These crucial data for population studies are capable of narrating human remains, thanks to the disciplines that contribute to archaeology. They are, if you think about it, those same forgotten inhabitants who, under the platforms of Caffè Quadri and other establishments, are now almost perennially immersed in the lagoon’s water and offer a picture of great interest in the study of the Venetian population.

The study of ancient human remains is not an end in itself but very useful for answering questions that sometimes not even the rich Venetian archival documentation can address.

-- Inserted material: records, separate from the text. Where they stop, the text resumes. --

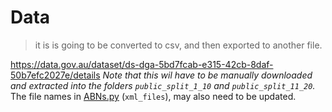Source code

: # Data

> it is is going to be converted to csv, and then exported to another file.

<https://data.gov.au/dataset/ds-dga-5bd7fcab-e315-42cb-8daf-50b7efc2027e/details>
*Note that this wil have to be manually downloaded and extracted into the folders `public_split_1_10` and `public_split_11_20`.* The file names in [ABNs.py](../ABNs.py) (`xml_files`), may also need to be updated.
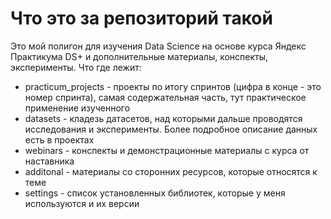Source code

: # Что это за репозиторий такой  

Это мой полигон для изучения Data Science на основе курса Яндекс Практикума DS+ и дополнительные материалы, конспекты, эксперименты. Что где лежит:  
- practicum_projects - проекты по итогу спринтов (цифра в конце - это номер спринта), самая содержательная часть, тут практическое применение изученного  
- datasets - кладезь датасетов, над которыми дальше проводятся исследования и эксперименты. Более подробное описание данных есть в проектах  
- webinars - конспекты и демонстрационные материалы с курса от наставника  
- additonal - материалы со сторонних ресурсов, которые относятся к теме  
- settings - список установленных библиотек, которые у меня используются и их версии  
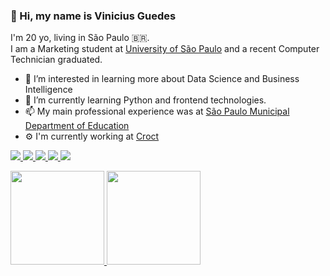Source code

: ### 👋 Hi, my name is Vinicius Guedes
I'm 20 yo, living in São Paulo 🇧🇷. <br>
I am a Marketing student at <a href="https://en.wikipedia.org/wiki/University_of_S%C3%A3o_Paulo">University of São Paulo</a> and a recent Computer Technician graduated. 

- 👀 I’m interested in learning more about Data Science and Business Intelligence
- 🌱 I’m currently learning Python and frontend technologies.
- 📫 My main professional experience was at <a href="https://educacao.sme.prefeitura.sp.gov.br/">São Paulo Municipal Department of Education</a>
- ⚙️ I'm currently working at <a href="https://croct.com/">Croct</a>

<a href="https://www.linkedin.com/in/vinicius-g7"> <img src="https://img.shields.io/badge/LinkedIn-0077B5?style=for-the-badge&logo=linkedin&logoColor=white" /> </a>
<a href="https://medium.com/@talvezcavini"> <img src="https://img.shields.io/badge/Medium-12100E?style=for-the-badge&logo=medium&logoColor=white" /> </a>
<a href="https://www.instagram.com/talvezcavini"> <img src="https://img.shields.io/badge/Instagram-E4405F?style=for-the-badge&logo=instagram&logoColor=white" /> </a>
<a href="https://www.twitter.com/castorguedes"> <img src="https://img.shields.io/badge/Twitter-1DA1F2?style=for-the-badge&logo=twitter&logoColor=white" /> </a>
<a href="https://www.tiktok.com/@redutismo"> <img src="https://img.shields.io/badge/TikTok-000000?style=for-the-badge&logo=tiktok&logoColor=white" /> </a>



<div>
<a href="https://github.com/seu-usuário-aqui">
<img height="150em" src="https://github-readme-stats.vercel.app/api/top-langs/?username=talvezcavini&layout=compact&langs_count=7&theme=dracula"/>
<img height="150em" src="https://github-readme-stats.vercel.app/api?username=talvezcavini&show_icons=true&theme=dracula&include_all_commits=true&count_private=true"/>
</div>
  
<!---
talvezcavini/talvezcavini is a ✨ special ✨ repository because its `README.md` (this file) appears on your GitHub profile.
You can click the Preview link to take a look at your changes.
--->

A new archaeological map of Piazza San Marco in the making

One piece at a time, one excavation at a time, the excavations by the Superintendence return important parts of the archaeological mosaic present under Piazza San Marco.

In just 50/60 centimeters, archaeologists find, literally compressed, almost 1000 years of history (at least until the 12th century): nineteenth-century, eighteenth-century, Renaissance pavements, medieval church, and then, immediately in contact with the lagoon water, the tombs, which now seem to go even deeper (and into the technical difficulties of an excavation immersed in mud and seawater like this one).

Doing archaeology in Venice

Archaeology in Venice is very different from many urban excavations due to its peculiarities, its extremely thin yet readable stratifications, dominated by the whims of the lagoon, subsidence, changing sea levels, and continuous work in the urban fabric.

Nothing can be compared, for example, to the meters and meters of stratigraphy recorded in Rome, 12, 14, 16m… Just look down from Via dei Fori Imperiali for a visual comparison, where the contemporary city runs on asphalt, Renaissance buildings seem to float very high, after the excavations, on the ground level of the imperial city, and further investigations go much deeper, to the Republic and even earlier, to the Lapis Niger.

In San Marco, with the space of a step, one descends a thousand years, with another, one is already immersed in the lagoon, especially those times when there is no high water, which further changes the “watery” perception of the Piazza San Marco area.

Note on excavations in Piazza San Marco

EXCAVATION IN PIAZZA SAN MARCO – 2024 – Superintendence of Archaeology, Fine Arts, and Landscape for the Municipality of Venice and the Lagoon – Dr. Fabrizio Magani, Dr. Sara Bini.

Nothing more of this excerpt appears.